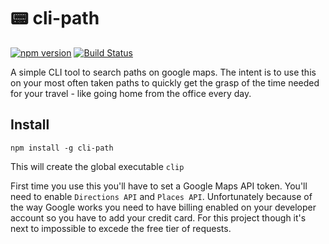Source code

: # 📟 cli-path

[![npm version](https://img.shields.io/npm/v/cli-path.svg)](https://www.npmjs.com/package/cli-path)
[![Build Status](https://github.com/iosifv/cli-path/actions/workflows/test.yaml/badge.svg?branch=main)](https://github.com/iosifv/cli-path/actions/workflows/test.yml)

A simple CLI tool to search paths on google maps. The intent is to use this on your most often taken paths to quickly get the grasp of the time needed for your travel - like going home from the office every day.

## Install

`npm install -g cli-path`

This will create the global executable `clip`

First time you use this you'll have to set a Google Maps API token. You'll need to enable `Directions API` and `Places API`. Unfortunately because of the way Google works you need to have billing enabled on your developer account so you have to add your credit card. For this project though it's next to impossible to excede the free tier of requests.
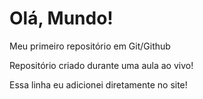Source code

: # Olá, Mundo!
 Meu primeiro repositório em Git/Github

Repositório criado durante uma aula ao vivo!

Essa linha eu adicionei diretamente no site!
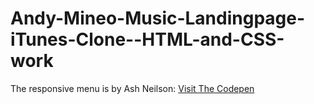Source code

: # Andy-Mineo-Music-Landingpage-iTunes-Clone--HTML-and-CSS-work
The responsive menu is by Ash Neilson: [Visit The Codepen](https://gist.github.com/rachelhyman/b1f109155c9dafffe618)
*-*-*
## Exercise goal
Treating the line with "This will create" as the last line to include, retype the records exactly from their first line, excluding pictures.

## Result for this task
Source code

: # 📟 cli-path

[![npm version](https://img.shields.io/npm/v/cli-path.svg)](https://www.npmjs.com/package/cli-path)
[![Build Status](https://github.com/iosifv/cli-path/actions/workflows/test.yaml/badge.svg?branch=main)](https://github.com/iosifv/cli-path/actions/workflows/test.yml)

A simple CLI tool to search paths on google maps. The intent is to use this on your most often taken paths to quickly get the grasp of the time needed for your travel - like going home from the office every day.

## Install

`npm install -g cli-path`

This will create the global executable `clip`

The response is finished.